What is JICM all about and what are its launch plans?

JICM is promoted by the Jagran Social Welfare Society, the non-profit arm of the Dainik Jagran group in Madhya Pradesh. In the long term, JICM will be a collection of schools training professionals in Marketing Communications Management, Electronic Communication, Digital Communication and Print Media Management. We plan to start by launching the Marketing Communications School in 2009 with the two-year PGDM (Communication) – Marketing Communications course, for which admissions are open.

What will differentiate JICM from other communication management institutes, especially MICA?

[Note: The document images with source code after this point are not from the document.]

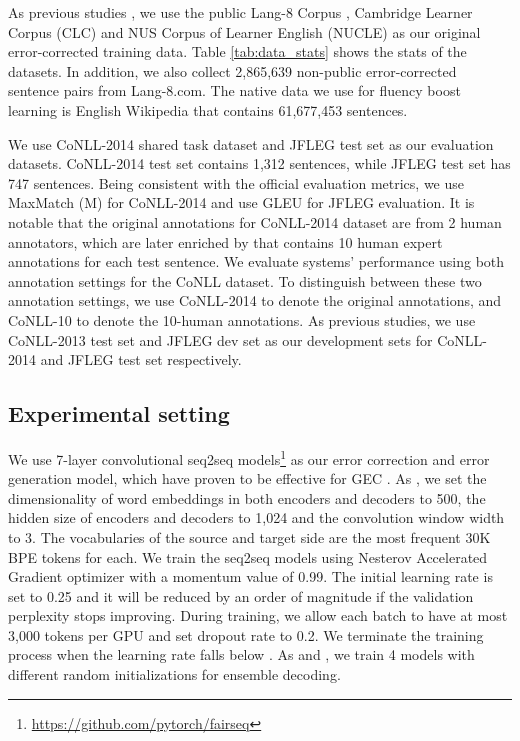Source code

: \documentclass{article} \usepackage{MSRA_TR,times}
\begin{document}
As previous studies \citep{ji2017nested}, we use the public Lang-8 Corpus \citep{mizumoto2011mining,tajiri2012tense}, Cambridge Learner Corpus (CLC) \citep{nicholls2003cambridge} and NUS Corpus of Learner English (NUCLE) \citep{dahlmeier2013building} as our original error-corrected training data. Table \ref{tab:data_stats} shows the stats of the datasets. In addition, we also collect 2,865,639 non-public error-corrected sentence pairs from Lang-8.com. The native data we use for fluency boost learning is English Wikipedia that contains 61,677,453 sentences.

We use CoNLL-2014 shared task dataset \citep{ng2014conll} and JFLEG \citep{napoles2017jfleg} test set as our evaluation datasets. CoNLL-2014 test set contains 1,312 sentences, while JFLEG test set has 747 sentences. Being consistent with the official evaluation metrics, we use MaxMatch (M)  \citep{dahlmeier-ng:2012:NAACL-HLT} for CoNLL-2014 and use GLEU \citep{napoles2015ground} for JFLEG evaluation. It is notable that the original annotations for CoNLL-2014 dataset are from 2 human annotators, which are later enriched by \cite{bryant2015far} that contains 10 human expert annotations for each test sentence. We evaluate systems' performance using both annotation settings for the CoNLL dataset. To distinguish between these two annotation settings, we use CoNLL-2014 to denote the original annotations, and CoNLL-10 to denote the 10-human annotations.
As previous studies, we use CoNLL-2013 test set and JFLEG dev set as our development sets for CoNLL-2014 and JFLEG test set respectively.

\subsection{Experimental setting}\label{subsec:setting}

We use 7-layer convolutional seq2seq models\footnote{\url{https://github.com/pytorch/fairseq}} \citep{gehring2017convolutional} as our error correction and error generation model, which have proven to be effective for GEC \citep{chollampatt2018}. As \cite{chollampatt2018}, we set the dimensionality of word embeddings in both encoders and decoders to 500, the hidden size of encoders and decoders to 1,024 and the convolution window width to 3. The vocabularies of the source and target side are the most frequent 30K BPE tokens for each. We train the seq2seq models using Nesterov Accelerated Gradient \citep{sutskever2013importance} optimizer with a momentum
value of 0.99. The initial learning rate is set to 0.25 and it will be reduced by an order of magnitude if the validation perplexity stops
improving. During training, we allow each batch to have at most 3,000 tokens per GPU and set dropout rate to 0.2. We terminate the training process when the learning rate falls below . As \cite{chollampatt2018} and \cite{grundkiewicz2018near}, we train 4 models with different random initializations for ensemble decoding.
\end{document}
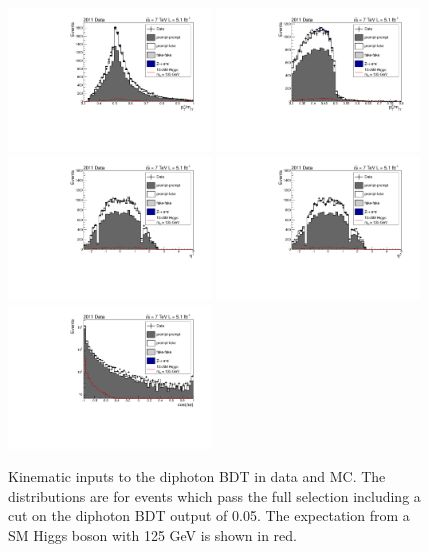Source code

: \begin{figure}[hbt!]
  \includegraphics[width=0.48\textwidth]{hgg7TeV/variablePlots/pt_1om}
  \includegraphics[width=0.48\textwidth]{hgg7TeV/variablePlots/pt_2om}\\
  \includegraphics[width=0.48\textwidth]{hgg7TeV/variablePlots/phoeta_1}
  \includegraphics[width=0.48\textwidth]{hgg7TeV/variablePlots/phoeta_2}\\
  \includegraphics[width=0.48\textwidth]{hgg7TeV/variablePlots/cosdphi}
 \caption{Kinematic inputs to the diphoton BDT in data and MC. 
	  The distributions are for events which pass the full selection 
	  including a cut on the diphoton BDT output of 0.05.
 	  The expectation from a SM Higgs boson with 125 GeV is shown in red.}
 \label{fig:diphotonbdtvars1}
\end{figure}

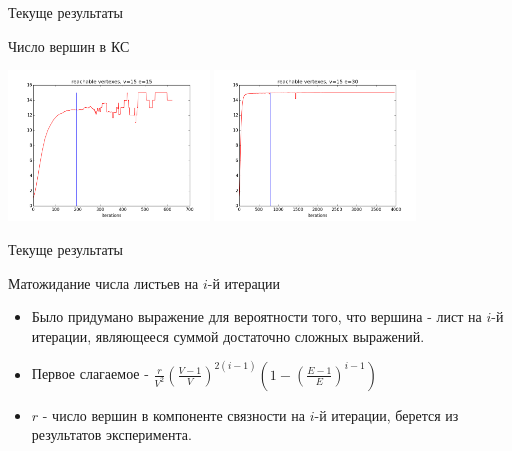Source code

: \documentclass{beamer}
\begin{document}
\begin{frame}{Текуще результаты}
\begin{block}{Число вершин в КС}
\begin{center}
\includegraphics*[height=4cm]{pic/reachable_vertexes_v15e15.png}
\includegraphics*[height=4cm]{pic/reachable_vertexes_v15e30.png}
\end{center}
\end{block}
\end{frame}

\begin{frame}{Текуще результаты}
\begin{block}{Матожидание числа листьев на $i$-й итерации}
\begin{itemize}
 \item Было придумано выражение для вероятности того, что вершина - лист на $i$-й итерации, являющееся суммой достаточно сложных выражений.
 \item Первое слагаемое - $\frac{r}{V^2}\left(\frac{V - 1}{V} \right)^{2(i-1)}\left( 1 - \left(\frac{E - 1}{E} \right)^{i - 1} \right)$
 \item $r$  - число вершин в компоненте связности на $i$-й итерации, берется из результатов эксперимента.
\end{itemize}
\end{block}
\end{frame}
\end{document}
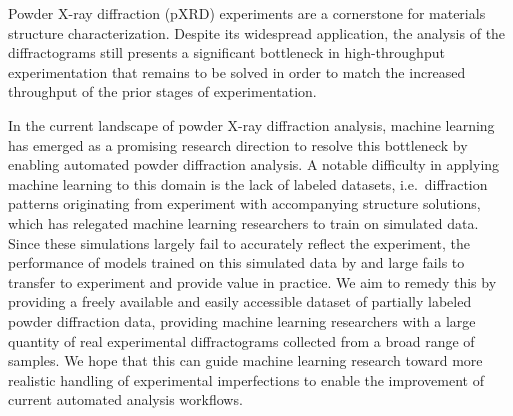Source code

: Powder X-ray diffraction (pXRD) experiments are a cornerstone for materials structure characterization.
Despite its widespread application, the analysis of the diffractograms still presents a significant bottleneck
in high-throughput experimentation that remains to be solved in order to match the increased throughput
of the prior stages of experimentation. 

In the current landscape of powder X-ray diffraction analysis, machine learning has emerged as a promising research direction to resolve this bottleneck by enabling automated powder diffraction analysis.
A notable difficulty in applying machine learning to this domain is the lack of labeled datasets, i.e.\
diffraction patterns originating from experiment with accompanying structure solutions, which has relegated machine learning
researchers to train on simulated data.
Since these simulations largely fail to accurately reflect the experiment, the performance of models trained
on this simulated data by and large fails to transfer to experiment and provide value in practice.
We aim to remedy this by providing a freely available and easily accessible dataset of partially labeled
powder diffraction data, providing machine learning researchers with a large quantity of real experimental diffractograms collected from a broad range of samples.
We hope that this can guide machine learning research toward more realistic handling of experimental imperfections to enable the improvement of current automated analysis workflows.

Firstly, we will be a complete communication school in the long term with separate schools for marketing communications, electronic communication, digital communication and print media management. Secondly, each of these schools will have a live advertising agency, radio station, digital laboratory and a newspaper publishing facility on campus. These agencies would work hand in hand with the local industry and do real business, of which students would be a part. This will inculcate an element of practice in the curriculum and therefore the education will not remain completely theoretical.

Advertising agencies and corporate communication firms have been run successfully by professionals who are not trained in communications management. What need is JICM really serving for the industry?

Traditionally, fresh graduates who join advertising agencies or corporate communication firms take a long ramp up time for getting acclimatized to the business, culture and environment of the company. By following a pedagogy that focuses on practice, we expect this time to come down in our graduates. Secondly, people who are 20 years into the industry now have little technological expertise and in that sense, many of them are out of touch with the latest technological advancements in the communications space. Our focus on latest technology in the media space will help bridge this gap. The digital communications school for example, would expose people to latest platforms such as mobile phones, the Internet, Facebook, Wikis and so on.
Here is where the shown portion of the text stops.